The stack architecture allows for a short pipeline, which results in
short branch delays. Two branch delay slots are available after a
conditional microcode branch.
The method cache (\emph{Bytecode RAM}), microcode ROM, and stack RAM
are implemented with single cycle access in the FPGA's internal
memories.
%Through full pipelining each JOP instruction is executed in one
%cycle.
%Every JOP instruction takes one cycle. Conditional branches have an
%additional delay of two cycles. These two branch delay slots can be
%used for instructions or \emph{nop}.
\subsection{Java Bytecode Fetch}
In the first pipeline stage, as shown in
Figure~\ref{fig_arch_bc_fetch}, the Java bytecodes are fetched from
the internal memory (\emph{Bytecode RAM}). The bytecode is mapped
through the translation table into the address (\emph{jpaddr}) for
the microcode ROM.
\begin{figure}
\centering
\includegraphics[scale=\picscale]{arch/arch_bcfetch}
\caption{Java bytecode fetch}
\label{fig_arch_bc_fetch}
\end{figure}
The fetched bytecode results in an absolute jump in the microcode
(the second stage). If the bytecode is mapped one-to-one with a JOP
instruction, the following fetched bytecode again results in a jump
in the microcode in the following cycle. If the bytecode is a
complex one, JOP continues to execute microcode. At the end of this
instruction sequence the next bytecode, and therefore the new jump
address, is requested (signal \emph{nxt}).
The bytecode RAM serves as instruction cache and is filled on method
invoke and return. Details about this time-predictable instruction
cache can be found in Section~\ref{sec:cache}.
The bytecode is also stored in a register for later use as an
operand (requested by signal \emph{opd}). Bytecode branches are also
decoded and executed in this stage.
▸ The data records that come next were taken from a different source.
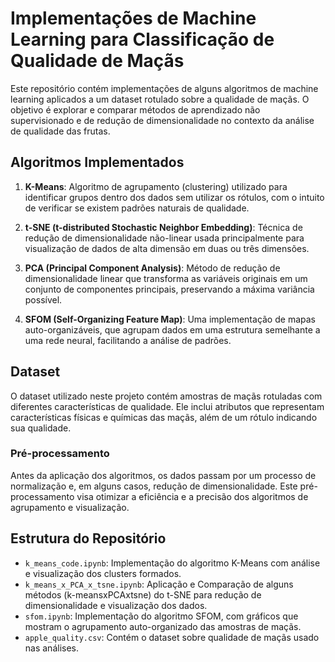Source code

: # Implementações de Machine Learning para Classificação de Qualidade de Maçãs

Este repositório contém implementações de alguns algoritmos de machine learning aplicados a um dataset rotulado sobre a qualidade de maçãs. O objetivo é explorar e comparar métodos de aprendizado não supervisionado e de redução de dimensionalidade no contexto da análise de qualidade das frutas.

## Algoritmos Implementados

1. **K-Means**: Algoritmo de agrupamento (clustering) utilizado para identificar grupos dentro dos dados sem utilizar os rótulos, com o intuito de verificar se existem padrões naturais de qualidade.

2. **t-SNE (t-distributed Stochastic Neighbor Embedding)**: Técnica de redução de dimensionalidade não-linear usada principalmente para visualização de dados de alta dimensão em duas ou três dimensões.

3. **PCA (Principal Component Analysis)**: Método de redução de dimensionalidade linear que transforma as variáveis originais em um conjunto de componentes principais, preservando a máxima variância possível.

4. **SFOM (Self-Organizing Feature Map)**: Uma implementação de mapas auto-organizáveis, que agrupam dados em uma estrutura semelhante a uma rede neural, facilitando a análise de padrões.

## Dataset

O dataset utilizado neste projeto contém amostras de maçãs rotuladas com diferentes características de qualidade. Ele inclui atributos que representam características físicas e químicas das maçãs, além de um rótulo indicando sua qualidade.

### Pré-processamento

Antes da aplicação dos algoritmos, os dados passam por um processo de normalização e, em alguns casos, redução de dimensionalidade. Este pré-processamento visa otimizar a eficiência e a precisão dos algoritmos de agrupamento e visualização.

## Estrutura do Repositório

- `k_means_code.ipynb`: Implementação do algoritmo K-Means com análise e visualização dos clusters formados.
- `k_means_x_PCA_x_tsne.ipynb`: Aplicação e Comparação de alguns métodos (k-meansxPCAxtsne) do t-SNE para redução de dimensionalidade e visualização dos dados.
- `sfom.ipynb`: Implementação do algoritmo SFOM, com gráficos que mostram o agrupamento auto-organizado das amostras de maçãs.
- `apple_quality.csv`: Contém o dataset sobre qualidade de maçãs usado nas análises.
Since \emph{jpc} is also used to
read the operands, the program counter is saved in \emph{jpcbr}
during an instruction fetch. \emph{jinstr} is used to decode the
branch type and \emph{jpcbr} to calculate the branch target address.
\subsection{JOP Instruction Fetch}
The second pipeline stage, as shown in Figure~\ref{fig_arch_fetch},
fetches JOP instructions from the internal microcode memory and
executes microcode branches.
\begin{figure}
\centering
\includegraphics[scale=\picscale]{arch/arch_fetch}
\caption{JOP instruction fetch}
\label{fig_arch_fetch}
\end{figure}
The JOP microcode, which implements the JVM, is stored in the
microcode ROM. The program counter \emph{pc} is incremented during
normal execution. If the instruction is labeled with \emph{nxt} a
new bytecode is requested from the first stage and \emph{pc} is
loaded with \emph{jpaddr}. \emph{jpaddr} is the starting address for
the implementation of that bytecode. The label \emph{nxt} is the
flag that marks the end of the microcode instruction stream for one
bytecode. Another flag, \emph{opd}, indicates that a bytecode
operand needs to be fetched in the first pipeline stage. Both flags
are stored in a table that is indexed by the program counter.
\emph{brdly} contains the target address for a conditional branch.
The same offset is shared by a number of branch destinations. A
table (\emph{branch offset}) is used to store these relative
offsets. This indirection means that only 5 bits need to be used in
the instruction coding for branch targets and thereby allow greater
offsets. The three tables \emph{BC fetch table}, \emph{branch
offset} and \emph{translation table} (from the bytecode fetch stage)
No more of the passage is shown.